Companies selling products to consumers in the 21st century have more than one logistics option available to achieve higher sales figures. Logistics can be split up into two categories – B2C (business to consumer) and DTC (direct to consumer). Both B2C and DTC logistics models have pros and cons. After reading this article, we hope you’ll have a better idea of which one will work best for you and your business.
What’s the Difference Between B2C and DTC Logistics?
Here’s what to know about B2C & DTC logistics – and how to find the one that’s best for the betterment of your company’s future sales.
The first type of logistics model companies can choose is business-to-consumer – or as you might have figured out by this point, B2C.
Business to consumer (B2C) sales describe sales that take place through any third party where businesses list or store their products.
Perhaps one of the best examples of B2C logistics would be Amazon.
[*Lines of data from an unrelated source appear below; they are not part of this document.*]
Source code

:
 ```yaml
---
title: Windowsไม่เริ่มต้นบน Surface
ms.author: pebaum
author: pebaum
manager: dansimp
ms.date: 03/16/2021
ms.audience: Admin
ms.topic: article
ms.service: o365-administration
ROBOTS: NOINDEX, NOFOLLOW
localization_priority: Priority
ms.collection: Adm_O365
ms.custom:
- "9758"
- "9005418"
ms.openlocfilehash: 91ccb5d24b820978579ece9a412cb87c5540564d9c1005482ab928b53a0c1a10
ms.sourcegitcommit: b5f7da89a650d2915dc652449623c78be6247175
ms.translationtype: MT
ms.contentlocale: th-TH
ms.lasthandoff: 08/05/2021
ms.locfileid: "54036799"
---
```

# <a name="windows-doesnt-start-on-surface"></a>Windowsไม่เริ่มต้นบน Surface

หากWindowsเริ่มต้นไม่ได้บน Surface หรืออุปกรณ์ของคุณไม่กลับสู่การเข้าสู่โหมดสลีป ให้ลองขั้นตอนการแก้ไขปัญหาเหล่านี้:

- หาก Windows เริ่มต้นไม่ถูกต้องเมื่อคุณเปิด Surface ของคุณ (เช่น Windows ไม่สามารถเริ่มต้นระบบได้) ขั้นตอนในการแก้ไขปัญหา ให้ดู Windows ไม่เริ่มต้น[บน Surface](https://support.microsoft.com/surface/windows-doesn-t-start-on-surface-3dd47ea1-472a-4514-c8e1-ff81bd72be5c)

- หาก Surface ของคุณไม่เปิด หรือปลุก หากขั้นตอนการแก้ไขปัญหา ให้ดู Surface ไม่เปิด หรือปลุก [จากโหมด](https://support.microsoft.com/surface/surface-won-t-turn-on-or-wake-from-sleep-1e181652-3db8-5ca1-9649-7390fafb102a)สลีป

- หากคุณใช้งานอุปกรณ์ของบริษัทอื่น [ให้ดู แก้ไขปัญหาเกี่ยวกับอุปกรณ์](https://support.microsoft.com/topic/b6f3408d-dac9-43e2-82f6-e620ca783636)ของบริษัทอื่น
This multi-billion dollar company is the gateway where companies (and sometimes distributors) list their products. Once the product is purchased, the goods go to the consumer, but not without Amazon taking their own cut.
There are many advantages to B2C logistics, including less administration for the company or distributor. However, one of the disadvantages of using B2C logistics is that the business gives up a cut of the profits to the third-party company (e.g. Amazon). While the cut that these third-party companies might ask for doesn’t seem like a big deal, the amount of profit given up adds up over time.
A lot of companies who would rather keep their own profit have decided to explore ways to sell directly to consumers. As a result, DTC has become one of the most popular alternatives to third-party B2C sales.
The logistics model that a company might choose to get products to consumers is the direct-to-consumer model. The DTC model cuts out the third-party company to handle sales and instead sells from their own company website.
Direct-to-consumer logistics has some great benefits that the B2C model can’t give you.
The first benefit of D2C companies is the ability to know your customer profile. Through direct sales, you will get a clear picture of who buys what, instead of the third-party company taking all the glory – and your essential customer data with it.
The second benefit D2C businesses can get from growing their own sales channels is the ability to maintain a higher profit margin. When you aren’t paying a third party to help you sell your products, you can either increase the budget for other parts of your company (e.g. promotion) or end up taking a larger cut of the profits home.
BTC & DTC Sales
The most powerful option that a company could choose is to use both. Why not set up a marketplace within the company, and list some exclusive products on Amazon as well? This way, a company doesn’t lose out but manages to get the best benefits for both sides.